[Records from a data collection]
···

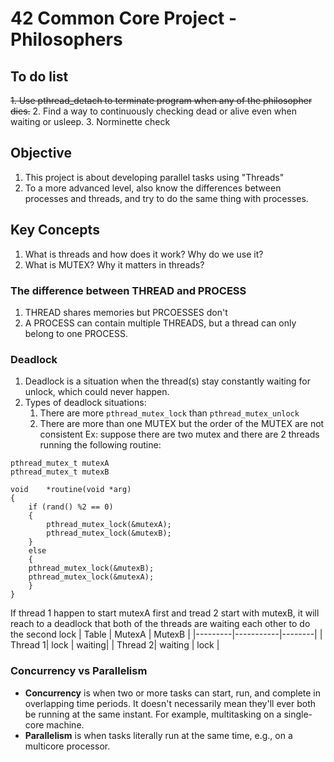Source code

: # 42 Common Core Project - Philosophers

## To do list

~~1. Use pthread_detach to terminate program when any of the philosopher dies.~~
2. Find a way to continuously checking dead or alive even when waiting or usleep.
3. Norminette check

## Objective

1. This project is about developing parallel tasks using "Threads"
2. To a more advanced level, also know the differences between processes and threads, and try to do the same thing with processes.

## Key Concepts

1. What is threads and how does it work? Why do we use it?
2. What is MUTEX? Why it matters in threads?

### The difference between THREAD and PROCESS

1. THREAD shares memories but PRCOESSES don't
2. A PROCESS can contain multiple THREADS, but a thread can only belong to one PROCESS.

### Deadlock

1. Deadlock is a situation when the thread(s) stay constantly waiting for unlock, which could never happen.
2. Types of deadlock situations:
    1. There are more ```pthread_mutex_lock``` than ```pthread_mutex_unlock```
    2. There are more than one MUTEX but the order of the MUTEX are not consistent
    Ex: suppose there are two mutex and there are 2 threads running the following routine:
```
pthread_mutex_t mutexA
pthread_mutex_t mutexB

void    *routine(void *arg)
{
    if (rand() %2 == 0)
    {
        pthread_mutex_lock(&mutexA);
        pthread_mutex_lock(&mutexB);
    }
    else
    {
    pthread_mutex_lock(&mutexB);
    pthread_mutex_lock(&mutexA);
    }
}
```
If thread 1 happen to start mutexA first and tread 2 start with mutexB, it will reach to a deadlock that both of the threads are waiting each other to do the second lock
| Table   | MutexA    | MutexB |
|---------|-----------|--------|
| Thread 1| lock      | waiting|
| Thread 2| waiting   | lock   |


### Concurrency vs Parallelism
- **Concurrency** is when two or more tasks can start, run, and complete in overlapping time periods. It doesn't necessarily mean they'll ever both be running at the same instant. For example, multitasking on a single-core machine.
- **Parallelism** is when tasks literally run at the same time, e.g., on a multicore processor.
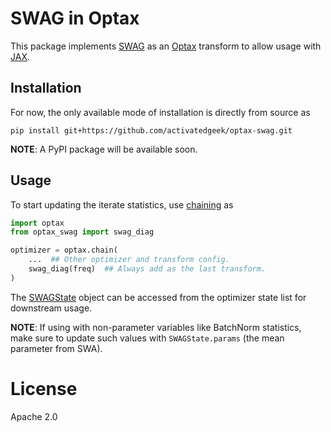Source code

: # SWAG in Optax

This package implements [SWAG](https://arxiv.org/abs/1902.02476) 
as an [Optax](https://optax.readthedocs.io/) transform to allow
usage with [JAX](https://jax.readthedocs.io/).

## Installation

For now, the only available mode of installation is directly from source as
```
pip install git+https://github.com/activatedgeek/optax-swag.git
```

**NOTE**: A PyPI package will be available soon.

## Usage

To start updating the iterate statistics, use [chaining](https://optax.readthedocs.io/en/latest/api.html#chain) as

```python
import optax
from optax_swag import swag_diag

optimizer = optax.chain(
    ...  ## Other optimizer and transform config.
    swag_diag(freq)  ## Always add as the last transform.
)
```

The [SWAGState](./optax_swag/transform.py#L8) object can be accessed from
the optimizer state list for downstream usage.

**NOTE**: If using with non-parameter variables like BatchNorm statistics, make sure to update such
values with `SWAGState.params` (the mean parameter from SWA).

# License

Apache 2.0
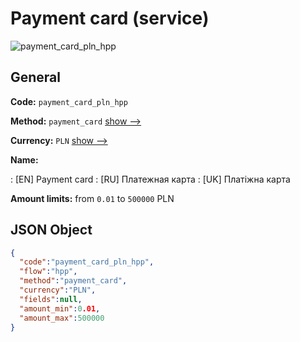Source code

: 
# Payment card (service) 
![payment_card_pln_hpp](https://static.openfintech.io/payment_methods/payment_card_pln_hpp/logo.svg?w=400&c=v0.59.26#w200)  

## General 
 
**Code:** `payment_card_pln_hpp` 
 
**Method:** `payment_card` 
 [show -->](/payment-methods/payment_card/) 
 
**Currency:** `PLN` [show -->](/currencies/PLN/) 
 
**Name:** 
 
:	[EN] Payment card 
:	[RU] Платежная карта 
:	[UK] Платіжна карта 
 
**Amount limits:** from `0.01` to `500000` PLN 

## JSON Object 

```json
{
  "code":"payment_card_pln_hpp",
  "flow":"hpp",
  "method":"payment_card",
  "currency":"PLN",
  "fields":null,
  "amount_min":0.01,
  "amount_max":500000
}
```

···

● **Exercise objective**
Each entry above must be duplicated precisely; none of the pictures may be included.

● **Response for this exercise**
Source code

: # 42 Common Core Project - Philosophers

## To do list

~~1. Use pthread_detach to terminate program when any of the philosopher dies.~~
2. Find a way to continuously checking dead or alive even when waiting or usleep.
3. Norminette check

## Objective

1. This project is about developing parallel tasks using "Threads"
2. To a more advanced level, also know the differences between processes and threads, and try to do the same thing with processes.

## Key Concepts

1. What is threads and how does it work? Why do we use it?
2. What is MUTEX? Why it matters in threads?

### The difference between THREAD and PROCESS

1. THREAD shares memories but PRCOESSES don't
2. A PROCESS can contain multiple THREADS, but a thread can only belong to one PROCESS.

### Deadlock

1. Deadlock is a situation when the thread(s) stay constantly waiting for unlock, which could never happen.
2. Types of deadlock situations:
    1. There are more ```pthread_mutex_lock``` than ```pthread_mutex_unlock```
    2. There are more than one MUTEX but the order of the MUTEX are not consistent
    Ex: suppose there are two mutex and there are 2 threads running the following routine:
```
pthread_mutex_t mutexA
pthread_mutex_t mutexB

void    *routine(void *arg)
{
    if (rand() %2 == 0)
    {
        pthread_mutex_lock(&mutexA);
        pthread_mutex_lock(&mutexB);
    }
    else
    {
    pthread_mutex_lock(&mutexB);
    pthread_mutex_lock(&mutexA);
    }
}
```
If thread 1 happen to start mutexA first and tread 2 start with mutexB, it will reach to a deadlock that both of the threads are waiting each other to do the second lock
| Table   | MutexA    | MutexB |
|---------|-----------|--------|
| Thread 1| lock      | waiting|
| Thread 2| waiting   | lock   |


### Concurrency vs Parallelism
- **Concurrency** is when two or more tasks can start, run, and complete in overlapping time periods. It doesn't necessarily mean they'll ever both be running at the same instant. For example, multitasking on a single-core machine.
- **Parallelism** is when tasks literally run at the same time, e.g., on a multicore processor.
Source code

: # SWAG in Optax

This package implements [SWAG](https://arxiv.org/abs/1902.02476) 
as an [Optax](https://optax.readthedocs.io/) transform to allow
usage with [JAX](https://jax.readthedocs.io/).

## Installation

For now, the only available mode of installation is directly from source as
```
pip install git+https://github.com/activatedgeek/optax-swag.git
```

**NOTE**: A PyPI package will be available soon.

## Usage

To start updating the iterate statistics, use [chaining](https://optax.readthedocs.io/en/latest/api.html#chain) as

```python
import optax
from optax_swag import swag_diag

optimizer = optax.chain(
    ...  ## Other optimizer and transform config.
    swag_diag(freq)  ## Always add as the last transform.
)
```

The [SWAGState](./optax_swag/transform.py#L8) object can be accessed from
the optimizer state list for downstream usage.

**NOTE**: If using with non-parameter variables like BatchNorm statistics, make sure to update such
values with `SWAGState.params` (the mean parameter from SWA).

# License

Apache 2.0
Source code

: 
# Payment card (service) 
![payment_card_pln_hpp](https://static.openfintech.io/payment_methods/payment_card_pln_hpp/logo.svg?w=400&c=v0.59.26#w200)  

## General 
 
**Code:** `payment_card_pln_hpp` 
 
**Method:** `payment_card` 
 [show -->](/payment-methods/payment_card/) 
 
**Currency:** `PLN` [show -->](/currencies/PLN/) 
 
**Name:** 
 
:	[EN] Payment card 
:	[RU] Платежная карта 
:	[UK] Платіжна карта 
 
**Amount limits:** from `0.01` to `500000` PLN 

## JSON Object 

```json
{
  "code":"payment_card_pln_hpp",
  "flow":"hpp",
  "method":"payment_card",
  "currency":"PLN",
  "fields":null,
  "amount_min":0.01,
  "amount_max":500000
}
```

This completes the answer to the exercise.